Sono d'accordo con Fabio Capello. La scelta del capitano è una cosa seria e deve essere fatta all'interno dello spogliatoio. Giocatori e allenatore sono gli unici ad avere accesso a questa decisione. La politica deve restare fuori: solo chi vive quotidianamente a contatto con la squadra ha il diritto di scegliere la leadership a cui affidarsi. Il capitano non è il più bravo e nemmeno il più vecchio: è colui al quale vengono riconosciute doti come l'affidabilità, il coraggio, la correttezza. Queste cose non si vedono ad occhio nudo: in genere si scoprono sotto la doccia e lontano dai riflettori. Per questo Capello se l'è presa e ha fatto bene ad andarsene: una federazione che invade il campo potrebbe decidere addirittura la formazione da schierare.

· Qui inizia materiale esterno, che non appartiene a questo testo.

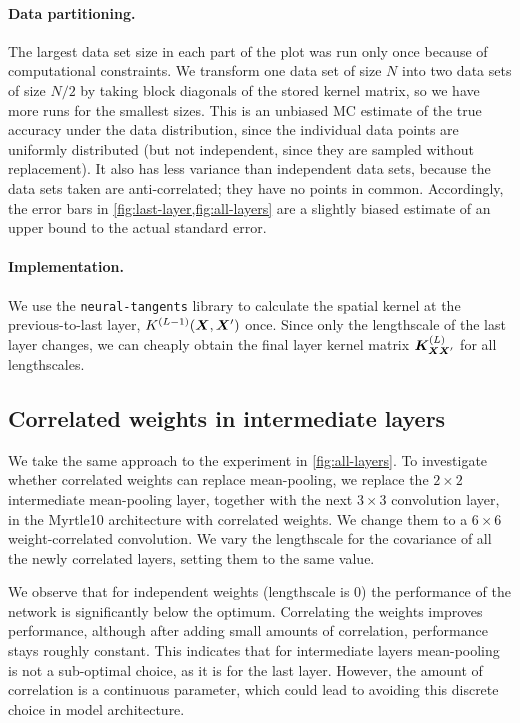 \documentclass[accepted]{uai2021} %
\newcommand{\covf}[1]{K\ssup{#1}}
\newcommand{\0}{\boldsymbol{0}}
\newcommand{\1}{\boldsymbol{1}}
\begin{document}
\paragraph{Data partitioning.} The largest data set size in each part of the plot was run only once because of computational constraints. We transform one data set of size $N$ into two data sets of size $N/2$ by taking block diagonals of the stored kernel matrix, so we have more runs for the smallest sizes. This is an unbiased \acl{MC} estimate of the true accuracy under the data distribution, since the individual data points are uniformly distributed (but not independent, since they are sampled without replacement). It also has less variance than independent data sets, because the data sets taken are anti-correlated; they have no points in common. Accordingly, the error bars in \cref{fig:last-layer,fig:all-layers} are a slightly biased estimate of an upper bound to the actual standard error.

\paragraph{Implementation.} We use the \texttt{neural-tangents} \citep{neuraltangents2020} library to calculate the spatial kernel at the previous-to-last layer, $\covf{L-1}\bra{\mX,\mX'}$ once.
Since only the lengthscale of the last layer changes, we can cheaply obtain the final layer kernel matrix ${\bm{K}}^{{\left( L \right)}}_{{\bm{X}}{\bm{X}}'}$ for all lengthscales.

\subsection{Correlated weights in intermediate layers}
We take the same approach to the experiment in \cref{fig:all-layers}. To investigate whether correlated weights can replace mean-pooling, we replace the $2\times 2$ intermediate mean-pooling layer, together with the next $3\times 3$ convolution layer, in the Myrtle10 architecture with correlated weights. We change them to a $6 \times 6$ weight-correlated convolution. We vary the lengthscale for the covariance of all the newly correlated layers, setting them to the same value.

We observe that for independent weights (lengthscale is 0) the performance of the network is significantly below the optimum. Correlating the weights improves performance, although after adding small amounts of correlation, performance stays roughly constant. This indicates that for intermediate layers mean-pooling is not a sub-optimal choice, as it is for the last layer. However, the amount of correlation is a continuous parameter, which could lead to avoiding this discrete choice in model architecture.
\end{document}
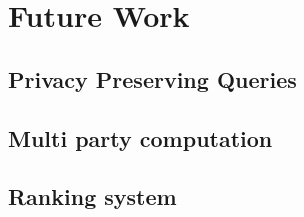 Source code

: \chapter{Future Work}
\label{future_work}

\section{Privacy Preserving Queries}
\label{future_work:ppq}

\section{Multi party computation}
\label{future_work:mpc}

\section{Ranking system}
\label{future_work:ranking_system}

Certamente gli inglesi ne avevano abbastanza dell'uomo risoluto e incorruttibile venuto dall'Italia: l'hanno messo alla prova e se ne sono liberati. Il principio di autodeterminazione nelle scelte tecnico-tattiche non è comprabile: sebbene il contratto firmato da Capello fosse ragguardevole, ci sono limiti oltre i quali non è possibile patteggiare.  Naturalmente l'isontino non si impoverirà da questo gesto e non andrà in rovina: però, visto da allenatore, mi piace l'idea per cui su certe cose non ci debbano essere spazi di manovrabilità. Esiste un territorio entro il quale nessuno si deve spingere: giustamente ognuno è geloso delle proprie scelte. E' come se io entrassi in una famiglia e dicessi al padre come fare con i figli: giustamente verrei accompagnato alla porta non proprio gentilmente.

martedì 7 febbraio 2012

pane al pane



" Siamo una squadra con grande talento
  ma non siamo una grande squadra "


Mason Rocca - capitano Armani Milano

giovedì 2 febbraio 2012

più forti di prima

Gli infortuni fanno parte del gioco.Tutti si toccano, da tutte le parti, chi più chi meno, ma prima o poi il numero indesiderato viene estratto. Nessuno si salva. Non c'è un nesso, non c'è una logica. Tutti a cercare spiegazioni, ma è solo un esercizio autolesionista. Non c'è spiegazione: è successo e basta. Lo sport fa bene, ma fa anche male. Provate a chiedere a chi passa un'intera stagione sulle stampelle a guardare gli altri giocare se è totalmente convinto della bontà dello sport. Gli allenatori, me compreso, sono terrorizzati. Un avversario puoi studiarlo, come puoi mettere in conto una giornata negativa della squadra. Un infortunio non è calcolabile, succede sempre quando non te l'aspetti e nel 90% dei casi quando un giocatore è in fase agonistica positiva. Un infortunio lungo è come stare fuori casa per molto tempo: senti nostalgia, non vedi l'ora di rientrare e questo pensiero ti lacera dentro. In genere, chi ha vissuto questa esperienza torna più forte di prima: non tanto fisicamente, quanto mentalmente. Chi supera questa fase, ha qualcosa di più degli altri: chi ha sofferto, si trova più ricco rispetto all'inizio. I guerrieri più valorosi, in senso sportivo, sono quelli che hanno passato i momenti peggiori. Non potrebbe essere altrimenti: solo chi rinuncia può capire il valore della vittoria.
Questo vorrei dire ad Anna e Sara: tornate più forti di prima. Noi sapremo aspettarvi. E state certe che faremo di tutto per rendere leggera l'assenza. Anzi, abbiamo aggiunto un motivo in più per non mollare.